▶ INSTRUCTIONS TO FOLLOW: For the word "cada", find each line in the entries where it occurs and copy that line.

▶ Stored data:

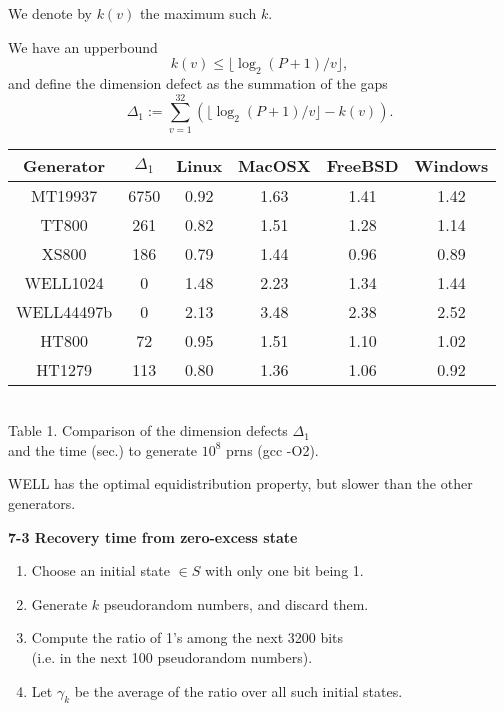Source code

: \documentclass[a4j,12pt,landscape]{jarticle}
\begin{document}
{We denote by $k(v)$ the maximum such $k$. 

\vskip 5mm
We have an upperbound 
$$
k(v) \leq \lfloor \log_2 (P+1) / v \rfloor, 
$$
and define the dimension defect as the summation of the gaps 
$$
\Delta_1 := \sum_{v=1}^{32}(\lfloor \log_2 (P+1) / v \rfloor -k(v)).
$$

\newpage
\begin{center}
\begin{tabular}{|c||c|c|c|c|c|}
\hline
{\Huge Generator}& {\Huge $\Delta_1$} 
  & {\Huge Linux} & {\Huge MacOSX} & {\Huge FreeBSD} & {\Huge Windows} \\ \hline \hline
{\Huge MT19937} & {\Huge 6750}
  & {\Huge 0.92} & {\Huge 1.63} & {\Huge 1.41} & {\Huge 1.42} \\ \hline
{\Huge TT800}  & {\Huge 261} 
  & {\Huge 0.82} & {\Huge 1.51} & {\Huge 1.28} & {\Huge 1.14} \\ \hline
{\Huge XS800} & {\Huge 186}
  & {\Huge 0.79} & {\Huge 1.44} & {\Huge 0.96} & {\Huge 0.89} \\ \hline
{\Huge WELL1024} & {\Huge 0}
  & {\Huge 1.48} & {\Huge 2.23} & {\Huge 1.34} & {\Huge 1.44} \\ \hline
{\Huge WELL44497b} & {\Huge 0}
  & {\Huge 2.13} & {\Huge 3.48} & {\Huge 2.38} & {\Huge 2.52} \\ \hline
{\Huge HT800} & {\Huge 72} 
  & {\Huge 0.95} & {\Huge 1.51} & {\Huge 1.10} & {\Huge 1.02} \\\hline
{\Huge HT1279} & {\Huge 113}
  & {\Huge 0.80} & {\Huge 1.36} & {\Huge 1.06} & {\Huge 0.92} \\ \hline
\end{tabular}
\\
\vskip 5mm
Table 1. Comparison of the dimension defects $\Delta_1$ 
\\
and the time (sec.) to generate $10^8$ prns (gcc -O2). 
\end{center}

WELL has the optimal equidistribution property, 
but slower than the other generators. 

\newpage
\noindent
{\bf 7-3 Recovery time from zero-excess state}\\

\begin{enumerate}
\item Choose an initial state $\in S$ with only one bit being 1.
\item Generate $k$ pseudorandom numbers, and discard them.
\item Compute the ratio of 1's among the 
next 3200 bits 
\\
(i.e. in the next 100 pseudorandom numbers).
\item Let $\gamma_k$ be the average of the ratio over
all such initial states.
\end{enumerate}

}
\end{document}

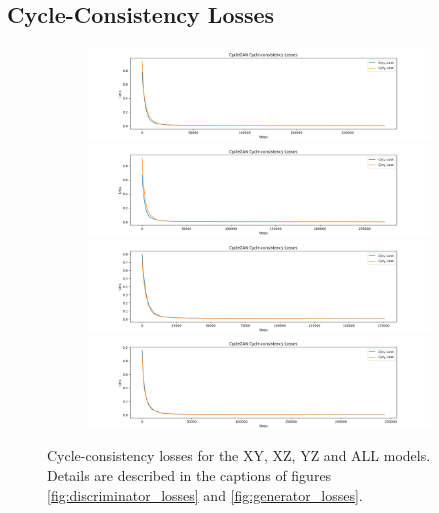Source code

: \documentclass[11pt, fleqn, titlepage]{article}
\newcommand{\1}[1]{\mathds{1}\left[#1\right]}
\begin{document}
\subsection{Cycle-Consistency Losses}\label{cycle_loss}
\begin{figure}[H]
	\centering
	\begin{subfigure}[b]{0.8\textwidth}
		\centering
		\includegraphics[width=\linewidth]{imgs/cycle_losses/XY_model_cycle_losses}
		\hfill
		\includegraphics[width=\linewidth]{imgs/cycle_losses/XZ_model_cycle_losses}
		\hfill
		\includegraphics[width=\linewidth]{imgs/cycle_losses/YZ_model_cycle_losses}
		\hfill
		\includegraphics[width=\linewidth]{imgs/cycle_losses/ALL_model_cycle_losses}
	\end{subfigure}
	\caption{Cycle-consistency losses for the XY, XZ, YZ and ALL models. Details are described in the captions of figures \ref{fig:discriminator_losses} and \ref{fig:generator_losses}.}
	\label{fig:cycle_losses}
\end{figure}
\end{document}
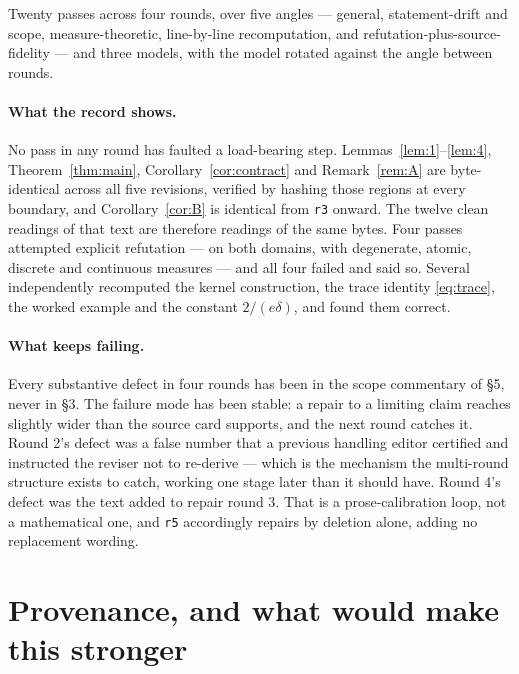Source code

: \documentclass[11pt]{article}
\theoremstyle{remark}
\begin{document}
\noindent Twenty passes across four rounds, over five angles --- general, statement-drift and
scope, measure-theoretic, line-by-line recomputation, and refutation-plus-source-fidelity ---
and three models, with the model rotated against the angle between rounds.

\paragraph{What the record shows.} No pass in any round has faulted a load-bearing step.
Lemmas~\ref{lem:1}--\ref{lem:4}, Theorem~\ref{thm:main}, Corollary~\ref{cor:contract} and
Remark~\ref{rem:A} are byte-identical across all five revisions, verified by hashing those
regions at every boundary, and Corollary~\ref{cor:B} is identical from \texttt{r3} onward. The
twelve clean readings of that text are therefore readings of the same bytes. Four passes
attempted explicit refutation --- on both domains, with degenerate, atomic, discrete and
continuous measures --- and all four failed and said so. Several independently recomputed the
kernel construction, the trace identity \eqref{eq:trace}, the worked example and the constant
$2/(e\delta)$, and found them correct.

\paragraph{What keeps failing.} Every substantive defect in four rounds has been in the scope
commentary of \S5, never in \S3. The failure mode has been stable: a repair to a limiting claim
reaches slightly wider than the source card supports, and the next round catches it. Round 2's
defect was a false number that a previous handling editor certified and instructed the reviser
not to re-derive --- which is the mechanism the multi-round structure exists to catch, working
one stage later than it should have. Round 4's defect was the text added to repair round 3.
That is a prose-calibration loop, not a mathematical one, and \texttt{r5} accordingly repairs
by deletion alone, adding no replacement wording.

\section{Provenance, and what would make this stronger}
\end{document}
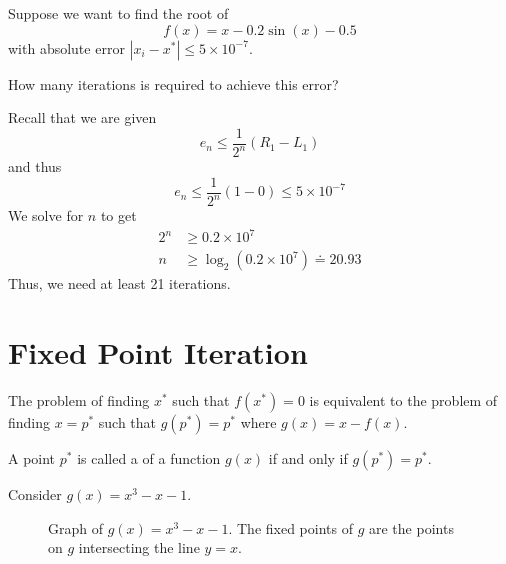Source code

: \begin{example}
    Suppose we want to find the root of \[
        f(x) = x - 0.2 \sin(x) - 0.5
    \] with absolute error \( | x_i - x^\ast | \leq 5 \times 10^{-7} \).

    How many iterations is required to achieve this error?

    Recall that we are given \[
        e_n \leq \frac{1}{2^n} ( R_1 - L_1 )
    \] and thus \[
        e_n \leq \frac{1}{2^n} (1 - 0) \leq 5 \times 10^{-7}
    \] We solve for \( n \) to get \begin{align*}
        2^n
         & \geq 0.2 \times 10^7
        \\
        n
         & \geq \log_2 \left( 0.2 \times 10^7 \right) \doteq 20.93
    \end{align*}
    Thus, we need at least 21 iterations.
\end{example}

\section{Fixed Point Iteration}

\begin{note}
    The problem of finding \( x^\ast \) such that \( f(x^\ast) = 0 \) is equivalent to the problem of finding \( x = p^\ast \) such that \( g(p^\ast) = p^\ast \) where \( g(x) = x - f(x) \).
\end{note}

\begin{definition}
    A point \( p^\ast \) is called a  of a function \( g(x) \) if and only if \( g(p^\ast) = p^\ast \).
\end{definition}

\begin{example}
    Consider \( g(x) = x^3 - x - 1 \).
    \begin{figure}[H]
        \centering
        \caption{Graph of \( g(x) = x^3 - x - 1 \). The fixed points of \( g \) are the points on \( g \) intersecting the line \( y = x \).}
    \end{figure}
\end{example}

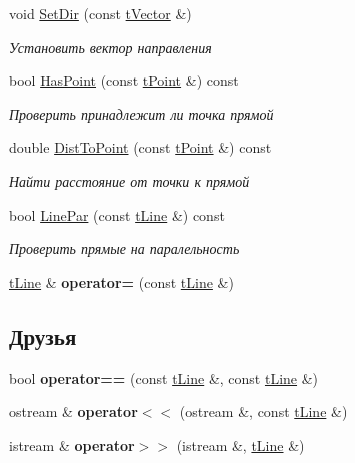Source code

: \begin{DoxyCompactItemize}
void \hyperlink{classtLine_acff75aa6563c398c06c2ed5e4d118bb4}{Set\+Dir} (const \hyperlink{classtVector}{t\+Vector} \&)
\begin{DoxyCompactList}\small\item\em Установить вектор направления \end{DoxyCompactList}\item 
\mbox{\label{classtLine_aeab725824ab76aa77c24c909086647f7}} 
bool \hyperlink{classtLine_aeab725824ab76aa77c24c909086647f7}{Has\+Point} (const \hyperlink{classtPoint}{t\+Point} \&) const
\begin{DoxyCompactList}\small\item\em Проверить принадлежит ли точка прямой \end{DoxyCompactList}\item 
\mbox{\label{classtLine_a5b0fe2c1ec1e51fdd35021ab37532ea8}} 
double \hyperlink{classtLine_a5b0fe2c1ec1e51fdd35021ab37532ea8}{Dist\+To\+Point} (const \hyperlink{classtPoint}{t\+Point} \&) const
\begin{DoxyCompactList}\small\item\em Найти расстояние от точки к прямой \end{DoxyCompactList}\item 
\mbox{\label{classtLine_a1c3671f6868050035c0b2e5c90eaa143}} 
bool \hyperlink{classtLine_a1c3671f6868050035c0b2e5c90eaa143}{Line\+Par} (const \hyperlink{classtLine}{t\+Line} \&) const
\begin{DoxyCompactList}\small\item\em Проверить прямые на паралельность \end{DoxyCompactList}\item 
\mbox{\label{classtLine_aca3e282559b32039c0aae22eaff100f6}} 
\hyperlink{classtLine}{t\+Line} \& {\bfseries operator=} (const \hyperlink{classtLine}{t\+Line} \&)
\end{DoxyCompactItemize}
\subsection*{Друзья}
\begin{DoxyCompactItemize}
\item 
\mbox{\label{classtLine_a39d9dbc55c19c2857c4d8fee4d25c667}} 
bool {\bfseries operator==} (const \hyperlink{classtLine}{t\+Line} \&, const \hyperlink{classtLine}{t\+Line} \&)
\item 
\mbox{\label{classtLine_a74399479e67eadce300f996b6ddf21c3}} 
ostream \& {\bfseries operator$<$$<$} (ostream \&, const \hyperlink{classtLine}{t\+Line} \&)
\item 
\mbox{\label{classtLine_a0f6f0d2af6275b58e63e6f5667bf587f}} 
istream \& {\bfseries operator$>$$>$} (istream \&, \hyperlink{classtLine}{t\+Line} \&)
\end{DoxyCompactItemize}


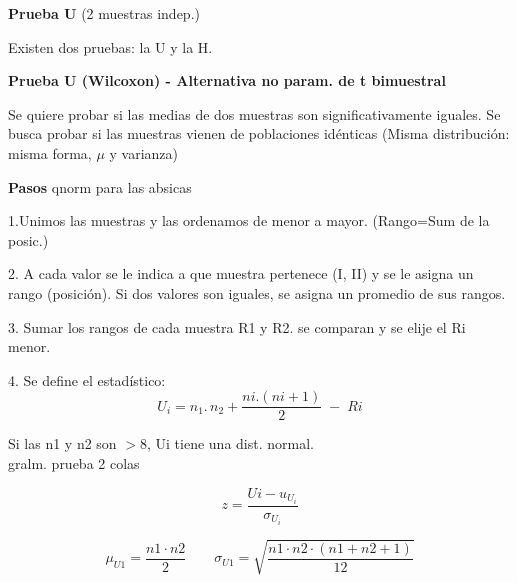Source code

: \documentclass[12pt,a4paper,landscape]{article}
\begin{document}
{\fontsize{20}{24}\selectfont\bfseries Prueba U} {\fontsize{17}{20}\selectfont (2 muestras indep.)}

\vspace{4pt}

\begin{minipage}[t]{0.46\textwidth}
\vspace{0pt}
Existen dos pruebas: la U y la H.

\textbf{Prueba U (Wilcoxon) - Alternativa no param. de t bimuestral}

Se quiere probar si las medias de dos muestras son significativamente iguales. Se busca probar si las muestras vienen de poblaciones idénticas (Misma distribución: misma forma, $\mu$ y varianza)

\textbf{Pasos} \hspace{1.4cm} qnorm para las absicas

1.Unimos las muestras y las ordenamos de menor a mayor. (Rango=Sum de la posic.)

2. A cada valor se le indica a que muestra pertenece (I, II) y se le asigna un rango (posición). Si dos valores son iguales, se asigna un promedio de sus rangos.

3. Sumar los rangos de cada muestra R1 y R2. se comparan y se elije el Ri menor.

4. Se define el estadístico:
\[
U_i = n_1.\, n_2 + \frac{ni.(ni+1)}{2} \; - \; Ri
\]

\begin{minipage}[t]{0.54\textwidth}
\vspace{0pt}
Si las n1 y n2 son $> 8$, Ui tiene una dist. normal. \\
gralm. prueba 2 colas
\end{minipage}\hfill
\begin{minipage}[t]{0.42\textwidth}
\vspace{0pt}
\[
z = \frac{Ui - u_{U_i}}{\sigma_{U_i}}
\]
\end{minipage}

\vspace{2pt}
\[
\mu_{U1} = \frac{n1\cdot n2}{2}
\qquad
\sigma_{U1} = \sqrt{\frac{n1\cdot n2\cdot(n1+n2+1)}{12}}
\]
\end{minipage}\hfill
\end{document}
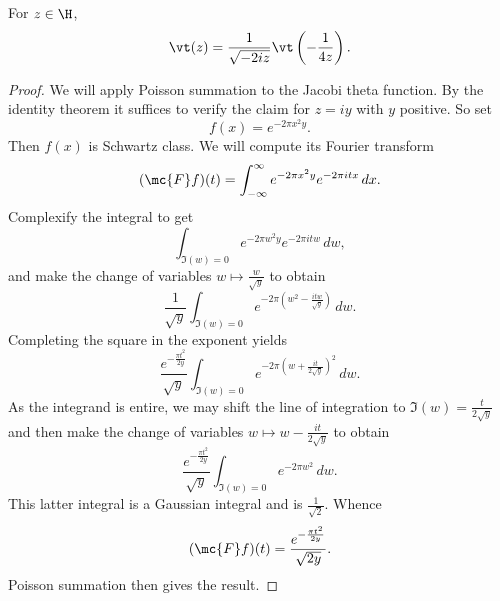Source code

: \documentclass[12pt]{article}
\begin{document}
      \begin{theorem}\label{thm:functional_equation_Jacobi_theta}
        For \(z \in \H\),
        \[
          \vt(z) = \frac{1}{\sqrt{-2iz}}\vt\left(-\frac{1}{4z}\right).
        \]
      \end{theorem}
      \begin{proof}
        We will apply Poisson summation to the Jacobi theta function. By the identity theorem it suffices to verify the claim for \(z = iy\) with \(y\) positive. So set
        \[
          f(x) = e^{-2\pi x^{2}y}.
        \]
        Then \(f(x)\) is Schwartz class. We will compute its Fourier transform
        \[
          (\mc{F}f)(t) = \int_{-\infty}^{\infty}e^{-2\pi x^{2}y}e^{-2\pi itx}\,dx.
        \]
        Complexify the integral to get
        \[
          \int_{\Im(w) = 0}e^{-2\pi w^{2}y}e^{-2\pi itw}\,dw,
        \]
        and make the change of variables \(w \mapsto \frac{w}{\sqrt{y}}\) to obtain
        \[
          \frac{1}{\sqrt{y}}\int_{\Im(w) = 0}e^{-2\pi\left(w^{2}-\frac{itw}{\sqrt{y}}\right)}\,dw.
        \]
        Completing the square in the exponent yields
        \[
          \frac{e^{-\frac{\pi t^{2}}{2y}}}{\sqrt{y}}\int_{\Im(w) = 0}e^{-2\pi\left(w+\frac{it}{2\sqrt{y}}\right)^{2}}\,dw.
        \]
        As the integrand is entire, we may shift the line of integration to \(\Im(w) = \frac{t}{2\sqrt{y}}\) and then make the change of variables \(w \mapsto w-\frac{it}{2\sqrt{y}}\) to obtain
        \[
          \frac{e^{-\frac{\pi t^{2}}{2y}}}{\sqrt{y}}\int_{\Im(w) = 0}e^{-2\pi w^{2}}\,dw.
        \]
        This latter integral is a Gaussian integral and is \(\frac{1}{\sqrt{2}}\). Whence
        \[
          (\mc{F}f)(t) = \frac{e^{-\frac{\pi t^{2}}{2y}}}{\sqrt{2y}}.
        \]
        Poisson summation then gives the result.
      \end{proof}
\end{document}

▶ OUTPUT:
2. A cada valor se le indica a que muestra pertenece (I, II) y se le asigna un rango (posición). Si dos valores son iguales, se asigna un promedio de sus rangos.
3. Sumar los rangos de cada muestra R1 y R2. se comparan y se elije el Ri menor.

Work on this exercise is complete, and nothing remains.